--- Exercise prompt ---
Some of the lines below need repeating. Reproduce exactly those between the lines holding "- [ ] Consultar ***nome***" and "We will go hands-on", inclusive.

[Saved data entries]
####

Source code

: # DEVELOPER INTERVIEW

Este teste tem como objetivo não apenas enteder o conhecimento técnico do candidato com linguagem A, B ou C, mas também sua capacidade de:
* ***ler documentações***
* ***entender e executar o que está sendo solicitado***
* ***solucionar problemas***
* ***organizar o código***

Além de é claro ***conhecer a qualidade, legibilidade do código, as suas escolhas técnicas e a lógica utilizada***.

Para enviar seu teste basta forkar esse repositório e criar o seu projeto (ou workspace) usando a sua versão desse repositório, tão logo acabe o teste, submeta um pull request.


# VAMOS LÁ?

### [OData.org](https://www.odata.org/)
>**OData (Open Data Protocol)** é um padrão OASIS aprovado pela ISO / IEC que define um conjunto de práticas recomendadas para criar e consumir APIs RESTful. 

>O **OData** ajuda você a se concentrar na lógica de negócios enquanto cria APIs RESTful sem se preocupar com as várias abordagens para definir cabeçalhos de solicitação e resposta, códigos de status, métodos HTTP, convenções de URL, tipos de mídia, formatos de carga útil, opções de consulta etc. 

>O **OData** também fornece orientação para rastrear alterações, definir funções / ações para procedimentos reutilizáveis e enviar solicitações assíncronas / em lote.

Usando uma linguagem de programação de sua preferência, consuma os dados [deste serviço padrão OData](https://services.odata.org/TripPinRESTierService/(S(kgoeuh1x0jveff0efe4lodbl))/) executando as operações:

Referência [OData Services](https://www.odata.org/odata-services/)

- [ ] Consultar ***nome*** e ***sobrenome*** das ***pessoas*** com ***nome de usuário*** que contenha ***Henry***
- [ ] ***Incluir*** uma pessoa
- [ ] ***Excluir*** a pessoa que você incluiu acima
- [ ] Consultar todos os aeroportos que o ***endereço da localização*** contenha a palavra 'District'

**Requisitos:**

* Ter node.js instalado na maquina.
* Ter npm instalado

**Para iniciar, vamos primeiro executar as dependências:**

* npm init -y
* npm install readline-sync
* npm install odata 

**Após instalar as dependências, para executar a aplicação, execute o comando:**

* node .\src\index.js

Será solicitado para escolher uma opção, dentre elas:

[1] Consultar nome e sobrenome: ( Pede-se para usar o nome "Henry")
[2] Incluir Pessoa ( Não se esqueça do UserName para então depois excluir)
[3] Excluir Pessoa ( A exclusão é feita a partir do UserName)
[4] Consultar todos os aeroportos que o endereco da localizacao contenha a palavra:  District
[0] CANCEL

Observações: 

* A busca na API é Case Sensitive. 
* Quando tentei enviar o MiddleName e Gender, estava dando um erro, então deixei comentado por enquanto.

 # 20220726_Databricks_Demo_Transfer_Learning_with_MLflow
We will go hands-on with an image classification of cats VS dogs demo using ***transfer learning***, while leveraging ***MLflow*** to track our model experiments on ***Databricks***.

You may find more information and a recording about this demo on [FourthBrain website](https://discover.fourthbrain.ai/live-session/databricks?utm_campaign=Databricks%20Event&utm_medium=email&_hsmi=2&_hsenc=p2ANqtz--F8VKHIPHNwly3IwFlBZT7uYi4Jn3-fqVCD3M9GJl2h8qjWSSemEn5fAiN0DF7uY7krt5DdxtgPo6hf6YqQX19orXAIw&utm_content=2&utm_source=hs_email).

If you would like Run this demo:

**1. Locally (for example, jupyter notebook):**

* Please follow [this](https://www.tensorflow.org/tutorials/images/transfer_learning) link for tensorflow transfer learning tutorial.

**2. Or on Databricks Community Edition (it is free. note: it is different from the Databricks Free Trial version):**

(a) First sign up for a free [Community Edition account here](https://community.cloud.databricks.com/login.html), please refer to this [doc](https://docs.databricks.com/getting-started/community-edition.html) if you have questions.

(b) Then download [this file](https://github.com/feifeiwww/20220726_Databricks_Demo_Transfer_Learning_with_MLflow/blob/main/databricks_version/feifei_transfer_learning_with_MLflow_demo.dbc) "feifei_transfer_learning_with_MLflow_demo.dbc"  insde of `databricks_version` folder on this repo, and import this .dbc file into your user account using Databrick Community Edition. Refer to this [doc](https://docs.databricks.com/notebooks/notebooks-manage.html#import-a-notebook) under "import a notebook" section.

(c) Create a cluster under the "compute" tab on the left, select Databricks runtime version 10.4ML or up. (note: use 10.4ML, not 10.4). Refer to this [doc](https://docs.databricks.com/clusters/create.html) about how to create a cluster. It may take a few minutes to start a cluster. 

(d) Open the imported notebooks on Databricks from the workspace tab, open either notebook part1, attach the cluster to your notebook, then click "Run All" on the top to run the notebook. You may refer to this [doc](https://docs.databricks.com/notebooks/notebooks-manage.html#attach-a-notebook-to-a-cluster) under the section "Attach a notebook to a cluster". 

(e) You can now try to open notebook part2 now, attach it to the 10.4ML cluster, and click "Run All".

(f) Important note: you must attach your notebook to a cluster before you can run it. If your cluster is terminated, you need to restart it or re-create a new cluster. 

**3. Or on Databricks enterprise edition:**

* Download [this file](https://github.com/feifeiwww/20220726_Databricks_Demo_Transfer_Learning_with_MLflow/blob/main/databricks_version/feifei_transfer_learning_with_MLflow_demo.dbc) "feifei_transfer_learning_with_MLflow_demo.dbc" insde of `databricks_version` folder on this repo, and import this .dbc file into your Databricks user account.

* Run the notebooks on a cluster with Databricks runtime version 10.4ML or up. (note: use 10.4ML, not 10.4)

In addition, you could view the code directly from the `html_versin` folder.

####

--- Task answer ---
- [ ] Consultar ***nome*** e ***sobrenome*** das ***pessoas*** com ***nome de usuário*** que contenha ***Henry***
- [ ] ***Incluir*** uma pessoa
- [ ] ***Excluir*** a pessoa que você incluiu acima
- [ ] Consultar todos os aeroportos que o ***endereço da localização*** contenha a palavra 'District'

**Requisitos:**

* Ter node.js instalado na maquina.
* Ter npm instalado

**Para iniciar, vamos primeiro executar as dependências:**

* npm init -y
* npm install readline-sync
* npm install odata 

**Após instalar as dependências, para executar a aplicação, execute o comando:**

* node .\src\index.js

Será solicitado para escolher uma opção, dentre elas:

[1] Consultar nome e sobrenome: ( Pede-se para usar o nome "Henry")
[2] Incluir Pessoa ( Não se esqueça do UserName para então depois excluir)
[3] Excluir Pessoa ( A exclusão é feita a partir do UserName)
[4] Consultar todos os aeroportos que o endereco da localizacao contenha a palavra:  District
[0] CANCEL

Observações: 

* A busca na API é Case Sensitive. 
* Quando tentei enviar o MiddleName e Gender, estava dando um erro, então deixei comentado por enquanto.

 # 20220726_Databricks_Demo_Transfer_Learning_with_MLflow
We will go hands-on with an image classification of cats VS dogs demo using ***transfer learning***, while leveraging ***MLflow*** to track our model experiments on ***Databricks***.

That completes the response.